Why did this guy stopped communicating with me suddenly after 4th date?
August 10, 2015 3:33 PM   Subscribe

I’m a 23 yo female with very little dating experience and I’m going through an emotional distress right now because a guy I’ve been dating (from match.com) for 6 weeks just ended thing with me for no apparent reason. We went on 4 dates total before he disappeared last weekend. However, at the beginning, we went from obsessively texting each other all day every day to talking on the phone at least an hour each time along with texting. We seemed to click very well on a lot of things.
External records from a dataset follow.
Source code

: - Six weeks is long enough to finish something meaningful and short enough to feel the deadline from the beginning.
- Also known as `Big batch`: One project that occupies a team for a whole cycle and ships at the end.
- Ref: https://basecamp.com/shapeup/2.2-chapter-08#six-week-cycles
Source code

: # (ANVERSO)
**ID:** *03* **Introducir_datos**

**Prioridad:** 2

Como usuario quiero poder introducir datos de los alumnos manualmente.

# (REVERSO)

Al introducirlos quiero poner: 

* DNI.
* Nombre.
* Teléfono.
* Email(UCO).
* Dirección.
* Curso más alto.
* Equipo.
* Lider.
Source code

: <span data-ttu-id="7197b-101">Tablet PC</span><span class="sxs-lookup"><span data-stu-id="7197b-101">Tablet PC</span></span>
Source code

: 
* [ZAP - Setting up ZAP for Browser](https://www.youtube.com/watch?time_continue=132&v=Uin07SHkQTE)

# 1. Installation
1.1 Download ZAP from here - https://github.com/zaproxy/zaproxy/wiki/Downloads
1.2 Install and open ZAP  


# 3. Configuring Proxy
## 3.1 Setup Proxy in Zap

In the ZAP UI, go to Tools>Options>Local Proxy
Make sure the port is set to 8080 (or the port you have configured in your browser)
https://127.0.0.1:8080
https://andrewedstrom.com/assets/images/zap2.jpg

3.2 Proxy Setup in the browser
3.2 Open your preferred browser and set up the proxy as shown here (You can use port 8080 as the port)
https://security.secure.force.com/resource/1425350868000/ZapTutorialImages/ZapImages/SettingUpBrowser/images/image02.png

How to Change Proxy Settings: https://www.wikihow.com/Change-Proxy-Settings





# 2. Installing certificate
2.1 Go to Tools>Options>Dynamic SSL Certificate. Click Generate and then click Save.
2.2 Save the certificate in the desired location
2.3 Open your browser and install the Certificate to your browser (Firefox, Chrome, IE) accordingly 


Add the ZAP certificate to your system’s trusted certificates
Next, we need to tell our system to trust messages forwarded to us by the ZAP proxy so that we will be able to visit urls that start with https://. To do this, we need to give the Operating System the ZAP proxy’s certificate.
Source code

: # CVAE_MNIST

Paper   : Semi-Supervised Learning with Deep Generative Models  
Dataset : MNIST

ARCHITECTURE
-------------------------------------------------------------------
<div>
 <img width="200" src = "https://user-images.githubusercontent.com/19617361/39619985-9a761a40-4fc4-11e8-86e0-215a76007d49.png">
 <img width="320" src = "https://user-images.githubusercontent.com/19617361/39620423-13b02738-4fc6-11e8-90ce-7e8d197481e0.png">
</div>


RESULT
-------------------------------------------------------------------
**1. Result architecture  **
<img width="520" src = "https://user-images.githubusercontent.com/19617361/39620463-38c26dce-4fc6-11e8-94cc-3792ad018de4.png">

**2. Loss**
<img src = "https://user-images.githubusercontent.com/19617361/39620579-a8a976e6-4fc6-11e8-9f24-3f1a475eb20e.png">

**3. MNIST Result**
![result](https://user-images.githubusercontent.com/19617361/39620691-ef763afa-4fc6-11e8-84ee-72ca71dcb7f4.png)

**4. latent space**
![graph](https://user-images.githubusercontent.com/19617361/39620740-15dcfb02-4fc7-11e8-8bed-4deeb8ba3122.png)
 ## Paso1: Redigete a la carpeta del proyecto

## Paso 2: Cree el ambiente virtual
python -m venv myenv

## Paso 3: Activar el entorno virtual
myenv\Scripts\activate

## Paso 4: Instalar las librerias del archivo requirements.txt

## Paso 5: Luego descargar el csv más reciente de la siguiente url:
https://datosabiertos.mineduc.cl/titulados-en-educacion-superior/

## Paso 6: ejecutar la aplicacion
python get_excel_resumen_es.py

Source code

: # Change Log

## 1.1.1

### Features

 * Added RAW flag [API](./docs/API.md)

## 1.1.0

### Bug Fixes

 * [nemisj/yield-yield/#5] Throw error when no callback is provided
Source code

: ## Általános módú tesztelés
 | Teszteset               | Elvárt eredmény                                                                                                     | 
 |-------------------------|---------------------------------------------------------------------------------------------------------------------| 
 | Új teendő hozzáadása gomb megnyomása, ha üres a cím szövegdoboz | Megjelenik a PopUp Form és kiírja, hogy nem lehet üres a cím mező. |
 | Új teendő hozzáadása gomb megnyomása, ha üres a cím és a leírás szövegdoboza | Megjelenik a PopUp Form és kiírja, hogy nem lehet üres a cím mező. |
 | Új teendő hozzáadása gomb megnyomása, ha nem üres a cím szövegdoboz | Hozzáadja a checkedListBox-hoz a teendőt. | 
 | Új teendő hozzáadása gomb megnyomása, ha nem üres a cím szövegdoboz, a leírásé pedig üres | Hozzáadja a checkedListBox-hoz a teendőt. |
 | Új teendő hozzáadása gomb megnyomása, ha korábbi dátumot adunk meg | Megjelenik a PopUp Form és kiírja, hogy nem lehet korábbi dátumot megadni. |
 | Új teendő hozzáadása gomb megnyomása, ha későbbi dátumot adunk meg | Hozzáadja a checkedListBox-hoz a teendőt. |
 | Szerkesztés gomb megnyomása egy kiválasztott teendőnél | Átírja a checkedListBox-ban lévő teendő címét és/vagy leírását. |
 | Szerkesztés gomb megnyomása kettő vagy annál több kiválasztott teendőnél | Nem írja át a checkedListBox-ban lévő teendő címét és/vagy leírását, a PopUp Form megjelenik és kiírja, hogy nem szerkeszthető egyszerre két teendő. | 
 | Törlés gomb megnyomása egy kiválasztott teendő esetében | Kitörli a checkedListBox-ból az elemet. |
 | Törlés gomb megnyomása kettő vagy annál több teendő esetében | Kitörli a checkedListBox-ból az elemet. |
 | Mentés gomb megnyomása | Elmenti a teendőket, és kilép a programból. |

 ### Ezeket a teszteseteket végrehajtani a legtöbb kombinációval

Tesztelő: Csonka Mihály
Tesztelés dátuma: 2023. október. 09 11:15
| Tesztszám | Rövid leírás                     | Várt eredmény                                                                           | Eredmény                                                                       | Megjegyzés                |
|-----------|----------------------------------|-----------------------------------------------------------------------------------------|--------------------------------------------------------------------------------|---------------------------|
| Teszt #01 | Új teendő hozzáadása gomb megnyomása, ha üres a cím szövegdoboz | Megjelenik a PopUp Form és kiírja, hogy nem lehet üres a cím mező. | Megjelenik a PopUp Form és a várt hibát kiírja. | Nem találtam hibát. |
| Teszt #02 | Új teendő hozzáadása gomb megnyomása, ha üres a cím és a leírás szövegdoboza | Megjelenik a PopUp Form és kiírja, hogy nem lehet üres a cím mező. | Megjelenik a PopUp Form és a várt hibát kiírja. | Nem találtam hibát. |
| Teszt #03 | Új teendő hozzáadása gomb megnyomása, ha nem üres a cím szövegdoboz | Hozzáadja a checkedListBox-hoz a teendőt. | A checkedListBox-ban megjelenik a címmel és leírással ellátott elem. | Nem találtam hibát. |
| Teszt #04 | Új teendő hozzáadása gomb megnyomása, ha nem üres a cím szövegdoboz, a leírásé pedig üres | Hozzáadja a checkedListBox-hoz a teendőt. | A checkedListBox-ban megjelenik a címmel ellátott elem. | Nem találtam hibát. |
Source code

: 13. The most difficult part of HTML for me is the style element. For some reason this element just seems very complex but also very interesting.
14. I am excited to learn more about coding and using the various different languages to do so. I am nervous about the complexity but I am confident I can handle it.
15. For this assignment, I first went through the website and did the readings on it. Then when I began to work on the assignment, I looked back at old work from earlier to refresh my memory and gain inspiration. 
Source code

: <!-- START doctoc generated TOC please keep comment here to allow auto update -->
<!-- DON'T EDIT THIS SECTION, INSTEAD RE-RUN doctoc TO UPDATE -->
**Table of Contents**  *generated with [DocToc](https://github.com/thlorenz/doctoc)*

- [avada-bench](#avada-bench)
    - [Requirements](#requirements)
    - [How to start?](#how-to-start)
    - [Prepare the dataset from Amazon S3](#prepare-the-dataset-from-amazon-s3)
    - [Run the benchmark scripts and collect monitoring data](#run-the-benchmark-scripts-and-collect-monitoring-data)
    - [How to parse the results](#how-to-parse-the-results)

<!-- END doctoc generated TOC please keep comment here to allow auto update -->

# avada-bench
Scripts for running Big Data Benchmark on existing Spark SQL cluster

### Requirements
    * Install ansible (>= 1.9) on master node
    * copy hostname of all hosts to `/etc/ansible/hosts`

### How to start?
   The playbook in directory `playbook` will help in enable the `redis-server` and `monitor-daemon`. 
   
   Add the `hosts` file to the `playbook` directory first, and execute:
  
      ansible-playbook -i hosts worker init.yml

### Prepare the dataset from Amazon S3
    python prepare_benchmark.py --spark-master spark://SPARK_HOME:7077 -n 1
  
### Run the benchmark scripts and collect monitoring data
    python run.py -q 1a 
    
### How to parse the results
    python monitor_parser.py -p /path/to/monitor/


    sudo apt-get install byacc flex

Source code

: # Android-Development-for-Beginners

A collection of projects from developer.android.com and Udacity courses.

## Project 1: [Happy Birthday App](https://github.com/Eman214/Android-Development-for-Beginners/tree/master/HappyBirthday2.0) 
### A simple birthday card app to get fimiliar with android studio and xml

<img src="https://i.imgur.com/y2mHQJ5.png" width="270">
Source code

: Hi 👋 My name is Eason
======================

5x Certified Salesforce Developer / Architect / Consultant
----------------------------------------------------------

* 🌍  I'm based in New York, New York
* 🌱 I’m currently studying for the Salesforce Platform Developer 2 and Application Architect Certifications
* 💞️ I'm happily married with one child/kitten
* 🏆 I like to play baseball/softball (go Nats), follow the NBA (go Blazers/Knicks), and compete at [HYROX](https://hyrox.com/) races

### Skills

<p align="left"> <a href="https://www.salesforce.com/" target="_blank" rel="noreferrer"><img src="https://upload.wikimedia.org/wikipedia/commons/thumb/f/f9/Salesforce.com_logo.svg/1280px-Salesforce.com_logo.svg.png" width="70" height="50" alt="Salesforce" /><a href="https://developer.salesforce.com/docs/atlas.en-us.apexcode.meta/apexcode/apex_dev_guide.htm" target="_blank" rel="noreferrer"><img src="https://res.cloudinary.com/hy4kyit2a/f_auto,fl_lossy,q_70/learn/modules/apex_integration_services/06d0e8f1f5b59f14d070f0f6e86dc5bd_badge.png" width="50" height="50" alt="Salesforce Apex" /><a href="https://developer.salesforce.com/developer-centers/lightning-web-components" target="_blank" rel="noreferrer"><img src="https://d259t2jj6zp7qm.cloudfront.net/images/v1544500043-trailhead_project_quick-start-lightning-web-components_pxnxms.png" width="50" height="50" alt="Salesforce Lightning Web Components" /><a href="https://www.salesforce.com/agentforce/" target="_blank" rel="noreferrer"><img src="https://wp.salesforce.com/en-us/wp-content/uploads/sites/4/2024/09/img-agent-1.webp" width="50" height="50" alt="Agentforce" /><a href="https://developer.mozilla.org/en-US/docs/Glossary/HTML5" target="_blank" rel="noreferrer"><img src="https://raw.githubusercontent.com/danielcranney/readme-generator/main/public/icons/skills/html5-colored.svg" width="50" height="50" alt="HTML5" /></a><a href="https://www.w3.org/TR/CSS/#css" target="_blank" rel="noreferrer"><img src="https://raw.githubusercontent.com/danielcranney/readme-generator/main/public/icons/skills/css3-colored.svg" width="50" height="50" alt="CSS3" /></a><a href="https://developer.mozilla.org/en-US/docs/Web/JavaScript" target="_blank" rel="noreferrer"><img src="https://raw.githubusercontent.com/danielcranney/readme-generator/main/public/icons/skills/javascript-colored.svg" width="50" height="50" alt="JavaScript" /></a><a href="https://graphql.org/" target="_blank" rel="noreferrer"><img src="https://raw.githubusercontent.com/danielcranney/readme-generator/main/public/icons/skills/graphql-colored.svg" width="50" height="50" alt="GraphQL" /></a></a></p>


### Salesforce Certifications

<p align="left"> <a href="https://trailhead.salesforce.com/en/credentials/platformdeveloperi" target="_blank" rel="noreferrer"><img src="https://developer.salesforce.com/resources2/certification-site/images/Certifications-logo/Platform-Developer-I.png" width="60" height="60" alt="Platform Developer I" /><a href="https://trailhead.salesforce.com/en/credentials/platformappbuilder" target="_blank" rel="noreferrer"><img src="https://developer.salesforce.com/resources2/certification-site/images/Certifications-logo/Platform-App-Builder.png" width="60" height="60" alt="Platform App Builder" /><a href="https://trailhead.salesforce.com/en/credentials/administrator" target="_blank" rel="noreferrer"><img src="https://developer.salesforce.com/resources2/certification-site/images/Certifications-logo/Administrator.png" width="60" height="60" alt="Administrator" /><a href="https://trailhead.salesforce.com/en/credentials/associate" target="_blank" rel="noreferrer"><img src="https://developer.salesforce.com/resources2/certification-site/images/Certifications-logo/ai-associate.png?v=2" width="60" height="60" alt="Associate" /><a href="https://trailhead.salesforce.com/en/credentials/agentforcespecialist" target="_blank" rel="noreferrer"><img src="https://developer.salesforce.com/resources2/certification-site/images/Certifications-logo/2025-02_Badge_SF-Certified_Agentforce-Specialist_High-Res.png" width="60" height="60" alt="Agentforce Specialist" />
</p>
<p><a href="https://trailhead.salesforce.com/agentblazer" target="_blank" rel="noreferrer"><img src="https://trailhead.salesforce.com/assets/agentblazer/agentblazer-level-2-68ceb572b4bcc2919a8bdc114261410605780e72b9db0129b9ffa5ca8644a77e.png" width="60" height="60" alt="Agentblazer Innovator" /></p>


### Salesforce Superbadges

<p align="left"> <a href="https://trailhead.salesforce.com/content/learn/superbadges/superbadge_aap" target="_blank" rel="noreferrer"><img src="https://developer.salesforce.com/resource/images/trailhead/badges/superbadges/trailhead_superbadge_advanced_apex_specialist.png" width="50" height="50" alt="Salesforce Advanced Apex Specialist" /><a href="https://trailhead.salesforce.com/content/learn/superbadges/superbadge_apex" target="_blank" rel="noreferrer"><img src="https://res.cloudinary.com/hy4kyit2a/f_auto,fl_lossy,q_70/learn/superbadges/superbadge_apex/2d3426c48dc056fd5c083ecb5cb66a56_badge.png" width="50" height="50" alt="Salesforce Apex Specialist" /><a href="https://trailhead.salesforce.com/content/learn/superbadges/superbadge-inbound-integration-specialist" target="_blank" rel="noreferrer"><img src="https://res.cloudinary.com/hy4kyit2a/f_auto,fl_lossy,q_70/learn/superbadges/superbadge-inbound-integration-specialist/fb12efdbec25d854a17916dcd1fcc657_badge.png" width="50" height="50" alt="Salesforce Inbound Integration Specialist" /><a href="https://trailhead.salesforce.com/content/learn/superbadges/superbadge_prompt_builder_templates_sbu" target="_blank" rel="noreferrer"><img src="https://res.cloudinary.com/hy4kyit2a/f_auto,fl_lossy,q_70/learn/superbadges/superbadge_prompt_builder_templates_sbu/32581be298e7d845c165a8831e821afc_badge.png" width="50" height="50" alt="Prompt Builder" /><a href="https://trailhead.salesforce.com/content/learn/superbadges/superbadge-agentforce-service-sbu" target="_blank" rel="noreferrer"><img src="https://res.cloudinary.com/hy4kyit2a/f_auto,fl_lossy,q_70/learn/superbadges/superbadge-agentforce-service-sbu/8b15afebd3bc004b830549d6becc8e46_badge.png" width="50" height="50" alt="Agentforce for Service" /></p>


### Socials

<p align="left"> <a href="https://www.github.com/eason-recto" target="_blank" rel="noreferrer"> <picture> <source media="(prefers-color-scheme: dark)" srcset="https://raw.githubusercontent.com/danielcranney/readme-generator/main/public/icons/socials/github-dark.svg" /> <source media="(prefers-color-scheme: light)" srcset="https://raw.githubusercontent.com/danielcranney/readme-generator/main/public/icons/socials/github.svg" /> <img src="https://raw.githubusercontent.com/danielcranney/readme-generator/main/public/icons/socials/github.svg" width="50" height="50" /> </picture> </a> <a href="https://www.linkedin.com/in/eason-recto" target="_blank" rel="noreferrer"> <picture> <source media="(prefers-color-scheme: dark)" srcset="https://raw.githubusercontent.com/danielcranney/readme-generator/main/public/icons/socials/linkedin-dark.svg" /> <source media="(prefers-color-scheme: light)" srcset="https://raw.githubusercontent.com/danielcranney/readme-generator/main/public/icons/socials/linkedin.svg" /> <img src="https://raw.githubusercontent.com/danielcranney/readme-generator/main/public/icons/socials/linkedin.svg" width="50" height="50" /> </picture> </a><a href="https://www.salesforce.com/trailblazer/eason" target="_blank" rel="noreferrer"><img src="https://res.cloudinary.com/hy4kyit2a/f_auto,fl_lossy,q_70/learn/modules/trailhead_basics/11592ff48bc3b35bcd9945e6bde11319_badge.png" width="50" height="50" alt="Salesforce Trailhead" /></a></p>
On our 2nd date about 3 weeks ago, he invited me over to his apt and I refused, telling him it was too rushed for me and I wanted to take things slow and get to know each other first. He was very respectful and agreeable of my wishes and continued to talk to me. I felt a lot more comfortable knowing that he wasn't into me just for sex. Fast forward to the 4th date, he suggested his apt again and this time I agreed to come over as I trusted him to not take anything to far. In my mind, I was okay with making out and cuddling but nothing more. We ended up eating dinner and watching a movie on the 4th date, still no physical contact at all. We still hadn’t hold hand up to this point. I was nervous to initiate anything and I wasn’t quite sure why he didn’t either.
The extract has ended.